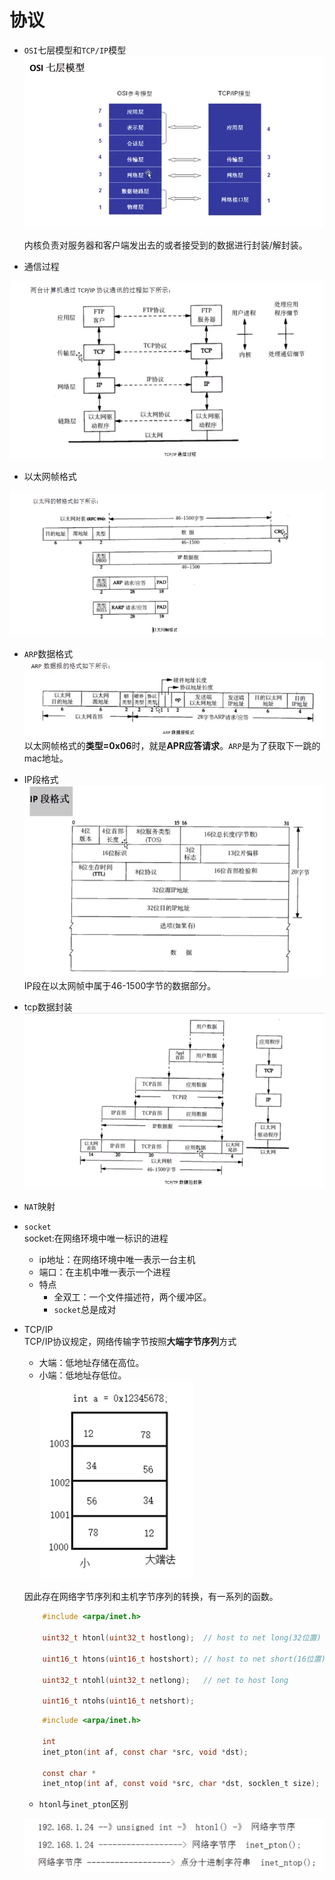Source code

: # 协议
+ `OSI`七层模型和`TCP/IP`模型
    ![OSI](./Image/osi.png)

    内核负责对服务器和客户端发出去的或者接受到的数据进行封装/解封装。
+ 通信过程  

![通信过程](./Image/communication.jpg)
+ 以太网帧格式

![以太网帧格式](./Image/以太网帧格式.jpg)
+  `ARP`数据格式  
![APR](./Image/APR.png)
以太网帧格式的**类型=0x06**时，就是**APR应答请求**。`ARP`是为了获取下一跳的mac地址。
+ IP段格式  
![IP](./Image/IP.jpg)
IP段在以太网帧中属于46-1500字节的数据部分。
+ tcp数据封装
![tcp数据封装](./Image/tcp数据封装.jpg)
+ `NAT`映射
+ `socket`    
socket:在网络环境中唯一标识的进程  
    + ip地址：在网络环境中唯一表示一台主机  
    + 端口：在主机中唯一表示一个进程  
    + 特点
        + 全双工：一个文件描述符，两个缓冲区。  
        + `socket`总是成对
+ TCP/IP   
    TCP/IP协议规定，网络传输字节按照**大端字节序列**方式    
    + 大端：低地址存储在高位。
    + 小端：低地址存低位。  
    ![小端和大端](./Image/小端和大端.jpg)  

    因此存在网络字节序列和主机字节序列的转换，有一系列的函数。   

    ```c
        #include <arpa/inet.h>

        uint32_t htonl(uint32_t hostlong);  // host to net long(32位置)

        uint16_t htons(uint16_t hostshort); // host to net short(16位置)

        uint32_t ntohl(uint32_t netlong);   // net to host long

        uint16_t ntohs(uint16_t netshort);
    ```
    ```c
        #include <arpa/inet.h>

        int 
        inet_pton(int af, const char *src, void *dst);
        
        const char *
        inet_ntop(int af, const void *src, char *dst, socklen_t size);
    ```
    + `htonl`与`inet_pton`区别

    ![htonl](./Image/htonl.png)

**TASK STATEMENT**
Using the entries above, state the number of lines that include "socket". Add nothing else.

**REPLY TO THE TASK**
3